Required action
Transcribe each record exactly, but omit pictures.
┌────────
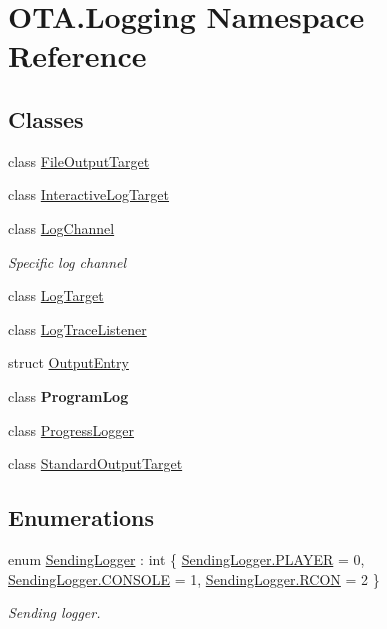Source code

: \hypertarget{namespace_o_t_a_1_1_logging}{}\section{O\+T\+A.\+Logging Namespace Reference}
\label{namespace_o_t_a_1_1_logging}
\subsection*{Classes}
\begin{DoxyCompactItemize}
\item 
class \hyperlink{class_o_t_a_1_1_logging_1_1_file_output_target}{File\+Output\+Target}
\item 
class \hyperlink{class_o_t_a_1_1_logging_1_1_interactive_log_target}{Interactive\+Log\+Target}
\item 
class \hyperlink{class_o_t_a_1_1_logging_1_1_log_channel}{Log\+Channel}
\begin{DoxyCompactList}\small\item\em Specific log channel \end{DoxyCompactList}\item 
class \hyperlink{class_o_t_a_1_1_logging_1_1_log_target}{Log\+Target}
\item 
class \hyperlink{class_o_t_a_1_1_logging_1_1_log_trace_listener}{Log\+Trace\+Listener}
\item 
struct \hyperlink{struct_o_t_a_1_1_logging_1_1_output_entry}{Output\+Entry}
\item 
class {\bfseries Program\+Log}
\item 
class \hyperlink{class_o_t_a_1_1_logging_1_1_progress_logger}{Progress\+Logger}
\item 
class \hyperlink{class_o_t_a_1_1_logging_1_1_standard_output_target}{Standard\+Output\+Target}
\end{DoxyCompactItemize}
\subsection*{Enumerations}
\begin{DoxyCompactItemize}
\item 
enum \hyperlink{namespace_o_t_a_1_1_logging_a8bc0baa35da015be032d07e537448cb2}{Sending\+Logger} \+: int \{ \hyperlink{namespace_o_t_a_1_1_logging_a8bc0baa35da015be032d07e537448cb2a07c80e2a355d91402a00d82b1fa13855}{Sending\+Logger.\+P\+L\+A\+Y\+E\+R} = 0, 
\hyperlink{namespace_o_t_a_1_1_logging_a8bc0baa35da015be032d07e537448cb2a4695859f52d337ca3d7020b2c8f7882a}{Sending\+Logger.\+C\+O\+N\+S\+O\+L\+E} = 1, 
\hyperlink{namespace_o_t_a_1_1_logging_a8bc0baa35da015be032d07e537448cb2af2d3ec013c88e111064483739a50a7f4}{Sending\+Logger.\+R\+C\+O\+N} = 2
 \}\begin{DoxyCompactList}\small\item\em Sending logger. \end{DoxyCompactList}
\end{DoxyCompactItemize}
└────────
Written response
Source code

: \hypertarget{namespace_o_t_a_1_1_logging}{}\section{O\+T\+A.\+Logging Namespace Reference}
\label{namespace_o_t_a_1_1_logging}
\subsection*{Classes}
\begin{DoxyCompactItemize}
\item 
class \hyperlink{class_o_t_a_1_1_logging_1_1_file_output_target}{File\+Output\+Target}
\item 
class \hyperlink{class_o_t_a_1_1_logging_1_1_interactive_log_target}{Interactive\+Log\+Target}
\item 
class \hyperlink{class_o_t_a_1_1_logging_1_1_log_channel}{Log\+Channel}
\begin{DoxyCompactList}\small\item\em Specific log channel \end{DoxyCompactList}\item 
class \hyperlink{class_o_t_a_1_1_logging_1_1_log_target}{Log\+Target}
\item 
class \hyperlink{class_o_t_a_1_1_logging_1_1_log_trace_listener}{Log\+Trace\+Listener}
\item 
struct \hyperlink{struct_o_t_a_1_1_logging_1_1_output_entry}{Output\+Entry}
\item 
class {\bfseries Program\+Log}
\item 
class \hyperlink{class_o_t_a_1_1_logging_1_1_progress_logger}{Progress\+Logger}
\item 
class \hyperlink{class_o_t_a_1_1_logging_1_1_standard_output_target}{Standard\+Output\+Target}
\end{DoxyCompactItemize}
\subsection*{Enumerations}
\begin{DoxyCompactItemize}
\item 
enum \hyperlink{namespace_o_t_a_1_1_logging_a8bc0baa35da015be032d07e537448cb2}{Sending\+Logger} \+: int \{ \hyperlink{namespace_o_t_a_1_1_logging_a8bc0baa35da015be032d07e537448cb2a07c80e2a355d91402a00d82b1fa13855}{Sending\+Logger.\+P\+L\+A\+Y\+E\+R} = 0, 
\hyperlink{namespace_o_t_a_1_1_logging_a8bc0baa35da015be032d07e537448cb2a4695859f52d337ca3d7020b2c8f7882a}{Sending\+Logger.\+C\+O\+N\+S\+O\+L\+E} = 1, 
\hyperlink{namespace_o_t_a_1_1_logging_a8bc0baa35da015be032d07e537448cb2af2d3ec013c88e111064483739a50a7f4}{Sending\+Logger.\+R\+C\+O\+N} = 2
 \}\begin{DoxyCompactList}\small\item\em Sending logger. \end{DoxyCompactList}
\end{DoxyCompactItemize}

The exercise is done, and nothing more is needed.